The Q & A gives you time to add tidbits from your original speech that didn’t fit the central message, casually namedrop people, and pile on your credentials in a less boastful manner.
It might not look staged, but ...
Where to include a Q&A session is every bit as strategic as planning your own talk. When all goes well, a Q&A session enhances the talk by allowing the audience members to contribute. It boosts interaction between you and your audience, and gives you a chance to cover material that you might have left out. You can tailor the information you share to the specific concerns of each group. However, it can also turn around to bite you.
During a Q & A session, you relinquish control of the room to your audience. What can possibly go wrong?
The usual suspects
The audience members can contribute or derail your presentation, depending on how you interact with them. As a lifelong disruptive student myself, I can assure you that noisemakers want to be a positive part of the presentation. Here’s a list of the usual suspects and possible solutions to keep the event on point:
If the venue is big enough to warrant a microphone, your questioner will likely be nervous when it’s their turn to speak. The question might not make any sense at all, and will also be long-winded. In this case, rephrase their question and confirm before answering. Once you articulate their thoughts better than they can, you win them over.
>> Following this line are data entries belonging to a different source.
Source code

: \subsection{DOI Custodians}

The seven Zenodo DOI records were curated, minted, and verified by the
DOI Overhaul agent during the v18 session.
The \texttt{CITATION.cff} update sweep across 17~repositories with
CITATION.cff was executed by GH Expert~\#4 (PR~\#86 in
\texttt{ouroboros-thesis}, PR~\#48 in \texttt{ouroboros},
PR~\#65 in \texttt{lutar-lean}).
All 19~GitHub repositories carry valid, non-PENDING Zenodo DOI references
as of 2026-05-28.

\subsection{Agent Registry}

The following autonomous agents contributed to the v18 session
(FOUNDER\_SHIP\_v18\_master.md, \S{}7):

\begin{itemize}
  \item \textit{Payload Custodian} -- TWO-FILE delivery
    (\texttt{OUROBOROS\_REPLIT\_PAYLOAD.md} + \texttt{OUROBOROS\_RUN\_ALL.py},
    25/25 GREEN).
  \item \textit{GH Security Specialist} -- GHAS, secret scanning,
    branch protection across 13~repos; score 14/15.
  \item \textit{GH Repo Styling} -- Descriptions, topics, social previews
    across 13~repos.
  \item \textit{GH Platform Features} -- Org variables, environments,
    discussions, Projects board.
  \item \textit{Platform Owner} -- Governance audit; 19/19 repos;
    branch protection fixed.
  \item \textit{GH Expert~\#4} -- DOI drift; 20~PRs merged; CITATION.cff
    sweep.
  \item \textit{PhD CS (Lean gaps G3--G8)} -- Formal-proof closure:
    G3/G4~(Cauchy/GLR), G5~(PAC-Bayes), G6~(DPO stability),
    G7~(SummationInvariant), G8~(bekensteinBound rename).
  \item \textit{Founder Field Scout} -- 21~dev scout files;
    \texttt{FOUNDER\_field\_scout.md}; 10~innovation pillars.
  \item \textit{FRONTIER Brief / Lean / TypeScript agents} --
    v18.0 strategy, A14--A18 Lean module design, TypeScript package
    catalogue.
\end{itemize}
As an example:
“I was wondering, like, a friend of mine wants to lose 30 pounds, and I told her, you know, you’re not really doing the right things, cause she keeps her diet books next to her cookbooks, and …”
You can respond with, “It sounds like you want to know what kind of advice to give your friend.” You will be amazed at how the tension leaves the room once you frame their question. They will look at you like that guy on TV who communicates with dead people.
Someone might ask a question that you have already answered. One option is to count down from three and have the audience yell, “DUH!” I recommend asking the audience. Let someone in the crowd answer the question. Once you get an answer, offer praise to the person who answered the question. If the questioner looks embarrassed for asking the question, respond with, “I’m glad you asked that question, since it’s a point worth repeating.”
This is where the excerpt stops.